Unlike in years past, the Investment Society is open to anyone with interest — not just those who’ve taken specific finance courses. Bringing in a diverse group of students with an array of majors and passions can lead to much more creative investment ideas and opportunities, Slane says.
“Everyone’s majors are probably related to an industry sector out there,” Slane said. “They can bring a new focus to a new area we’ve never thought about.”
And while this work is meant to benefit the College’s endowment specifically, Machita said students should consider how developing an understanding for the strategy and research behind investing can help them personally.
“I think anyone can use the tools of investing,” Machita said. “This is knowledge you can use for the rest of your life.

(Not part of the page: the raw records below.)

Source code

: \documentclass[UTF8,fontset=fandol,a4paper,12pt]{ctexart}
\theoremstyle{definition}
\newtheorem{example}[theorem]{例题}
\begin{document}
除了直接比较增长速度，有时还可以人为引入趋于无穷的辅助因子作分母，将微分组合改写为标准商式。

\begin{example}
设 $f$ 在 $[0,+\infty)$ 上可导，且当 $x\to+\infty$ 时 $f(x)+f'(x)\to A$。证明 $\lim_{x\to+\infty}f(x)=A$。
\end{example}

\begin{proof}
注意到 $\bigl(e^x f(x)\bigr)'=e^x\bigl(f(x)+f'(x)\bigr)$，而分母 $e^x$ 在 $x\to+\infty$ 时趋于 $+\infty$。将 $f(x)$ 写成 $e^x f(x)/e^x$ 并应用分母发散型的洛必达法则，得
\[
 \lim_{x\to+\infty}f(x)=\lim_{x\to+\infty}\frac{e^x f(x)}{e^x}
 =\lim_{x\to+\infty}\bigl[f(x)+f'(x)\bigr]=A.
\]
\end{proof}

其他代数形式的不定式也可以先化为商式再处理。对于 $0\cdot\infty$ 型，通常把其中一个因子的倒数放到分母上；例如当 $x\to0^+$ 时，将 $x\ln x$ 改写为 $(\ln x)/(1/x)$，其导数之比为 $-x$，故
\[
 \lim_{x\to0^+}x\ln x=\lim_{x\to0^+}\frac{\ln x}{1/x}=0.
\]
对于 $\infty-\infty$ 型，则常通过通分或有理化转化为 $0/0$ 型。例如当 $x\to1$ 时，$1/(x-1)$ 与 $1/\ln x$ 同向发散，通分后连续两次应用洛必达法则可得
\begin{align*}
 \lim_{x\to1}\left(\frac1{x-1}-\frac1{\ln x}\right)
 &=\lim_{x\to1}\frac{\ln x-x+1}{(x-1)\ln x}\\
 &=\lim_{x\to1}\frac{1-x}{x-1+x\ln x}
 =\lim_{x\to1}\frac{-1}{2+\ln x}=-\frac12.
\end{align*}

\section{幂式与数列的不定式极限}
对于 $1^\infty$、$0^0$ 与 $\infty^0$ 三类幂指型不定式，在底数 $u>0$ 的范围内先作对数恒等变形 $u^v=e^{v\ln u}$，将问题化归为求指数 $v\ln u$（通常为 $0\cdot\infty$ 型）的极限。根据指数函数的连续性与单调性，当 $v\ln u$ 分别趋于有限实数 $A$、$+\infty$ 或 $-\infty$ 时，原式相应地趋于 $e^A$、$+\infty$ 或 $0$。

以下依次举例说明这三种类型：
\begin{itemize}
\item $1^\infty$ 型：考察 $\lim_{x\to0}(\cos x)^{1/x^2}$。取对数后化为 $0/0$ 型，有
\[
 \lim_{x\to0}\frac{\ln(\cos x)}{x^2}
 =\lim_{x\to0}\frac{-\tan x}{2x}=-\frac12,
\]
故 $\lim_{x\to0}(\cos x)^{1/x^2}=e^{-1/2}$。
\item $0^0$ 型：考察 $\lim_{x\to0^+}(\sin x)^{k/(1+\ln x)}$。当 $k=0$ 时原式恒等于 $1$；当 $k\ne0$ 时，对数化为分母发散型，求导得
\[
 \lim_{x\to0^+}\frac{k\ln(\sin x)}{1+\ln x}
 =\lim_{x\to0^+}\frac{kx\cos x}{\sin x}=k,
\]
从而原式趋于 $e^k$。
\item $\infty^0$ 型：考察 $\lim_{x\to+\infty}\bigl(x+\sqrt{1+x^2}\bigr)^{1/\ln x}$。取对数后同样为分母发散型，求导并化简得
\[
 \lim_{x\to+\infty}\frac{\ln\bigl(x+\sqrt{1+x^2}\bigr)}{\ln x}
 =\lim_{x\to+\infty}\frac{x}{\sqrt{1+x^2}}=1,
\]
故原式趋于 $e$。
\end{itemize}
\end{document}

It’s relevant to anyone.”
During a club meeting in December to drum up support for next semester, Confer reviewed a spreadsheet of the College’s investments with the half a dozen students who showed up to learn more. He tasked them with bringing a friend to the first meeting in the new semester.
“This might start out a little daunting, but getting to understand it all is a great part of our club,” Confer said.
Slane pointed out that there was a significant amount of money within the account that wasn’t actively invested, posing an exciting opportunity for the club this spring.
“The College is going to be looking at you to make these recommendations,” he told the group. “This is your club, your money to guide. It’s not often that you get to be in charge of $900,000.”
Another remarkable part of the organization will be students’ chance to network with alumni in finance, many of whom Slane said have expressed an interest in visiting campus and sharing their experience with the students.
In his first year as advisor to the Investment Society, Slane is already a strong believer in the invaluable hands-on experience the club can provide. He noted that a classroom simply cannot deliver the same kind of opportunity that is tangible with a real exploration of risk and reward.
And now, in his 29th year teaching (nine as a full-time academic at Muhlenberg), Slane said he’s more excited than ever about the passion and insight that students can bring to finance.
“Things that would go right past me, they shine a light on,” Slane said. “It’s very fun. They bring so many different ideas.”